**Data supplied**:
+--

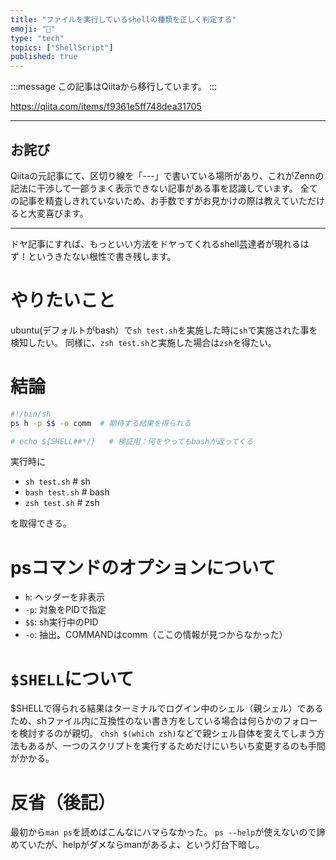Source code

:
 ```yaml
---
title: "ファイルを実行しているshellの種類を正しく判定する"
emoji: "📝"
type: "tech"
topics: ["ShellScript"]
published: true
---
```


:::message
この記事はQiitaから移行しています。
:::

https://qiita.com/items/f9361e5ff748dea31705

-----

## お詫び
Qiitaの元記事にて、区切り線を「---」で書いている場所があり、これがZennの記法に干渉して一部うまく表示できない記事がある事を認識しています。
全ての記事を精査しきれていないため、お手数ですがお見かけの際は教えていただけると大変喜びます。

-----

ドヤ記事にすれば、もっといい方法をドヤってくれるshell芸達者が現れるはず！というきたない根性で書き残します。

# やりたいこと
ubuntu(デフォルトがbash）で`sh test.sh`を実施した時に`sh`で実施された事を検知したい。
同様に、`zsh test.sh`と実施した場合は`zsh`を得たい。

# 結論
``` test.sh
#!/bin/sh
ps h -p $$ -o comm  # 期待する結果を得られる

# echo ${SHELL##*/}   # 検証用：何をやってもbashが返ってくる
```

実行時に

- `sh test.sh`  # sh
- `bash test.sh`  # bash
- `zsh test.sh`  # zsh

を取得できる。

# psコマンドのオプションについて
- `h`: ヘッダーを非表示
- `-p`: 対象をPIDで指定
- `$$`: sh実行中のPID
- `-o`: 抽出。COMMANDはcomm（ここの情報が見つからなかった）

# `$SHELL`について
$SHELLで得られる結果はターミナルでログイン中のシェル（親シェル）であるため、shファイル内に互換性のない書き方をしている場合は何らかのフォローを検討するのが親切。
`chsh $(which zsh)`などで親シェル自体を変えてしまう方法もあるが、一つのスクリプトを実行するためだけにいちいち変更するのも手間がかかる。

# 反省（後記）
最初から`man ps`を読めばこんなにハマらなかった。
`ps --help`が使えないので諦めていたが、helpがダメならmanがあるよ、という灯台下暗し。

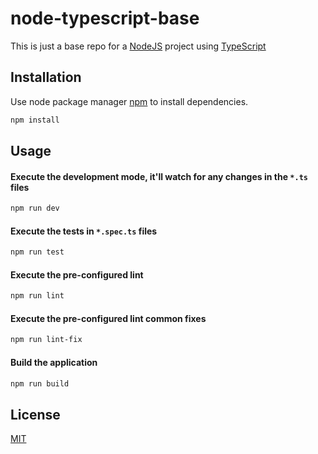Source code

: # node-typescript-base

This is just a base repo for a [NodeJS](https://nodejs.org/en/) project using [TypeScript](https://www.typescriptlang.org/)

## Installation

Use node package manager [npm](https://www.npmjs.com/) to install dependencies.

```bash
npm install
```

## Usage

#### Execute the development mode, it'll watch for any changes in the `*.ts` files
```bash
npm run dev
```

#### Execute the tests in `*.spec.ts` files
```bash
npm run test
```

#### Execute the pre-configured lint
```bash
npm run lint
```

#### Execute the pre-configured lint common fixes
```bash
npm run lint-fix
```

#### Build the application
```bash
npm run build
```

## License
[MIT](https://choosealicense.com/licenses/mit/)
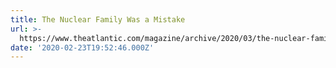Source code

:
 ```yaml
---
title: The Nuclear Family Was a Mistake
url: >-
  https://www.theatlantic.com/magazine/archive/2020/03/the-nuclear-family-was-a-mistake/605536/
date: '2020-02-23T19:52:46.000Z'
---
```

+--

**Brief**: Write out, word for word, the lines from the start of the data through the one holding "# psコマンドのオプションについて". Omit pictures.

**Solution to this problem**:
Source code

:
 ```yaml
---
title: "ファイルを実行しているshellの種類を正しく判定する"
emoji: "📝"
type: "tech"
topics: ["ShellScript"]
published: true
---
```


:::message
この記事はQiitaから移行しています。
:::

https://qiita.com/items/f9361e5ff748dea31705

-----

## お詫び
Qiitaの元記事にて、区切り線を「---」で書いている場所があり、これがZennの記法に干渉して一部うまく表示できない記事がある事を認識しています。
全ての記事を精査しきれていないため、お手数ですがお見かけの際は教えていただけると大変喜びます。

-----

ドヤ記事にすれば、もっといい方法をドヤってくれるshell芸達者が現れるはず！というきたない根性で書き残します。

# やりたいこと
ubuntu(デフォルトがbash）で`sh test.sh`を実施した時に`sh`で実施された事を検知したい。
同様に、`zsh test.sh`と実施した場合は`zsh`を得たい。

# 結論
``` test.sh
#!/bin/sh
ps h -p $$ -o comm  # 期待する結果を得られる

# echo ${SHELL##*/}   # 検証用：何をやってもbashが返ってくる
```

実行時に

- `sh test.sh`  # sh
- `bash test.sh`  # bash
- `zsh test.sh`  # zsh

を取得できる。

# psコマンドのオプションについて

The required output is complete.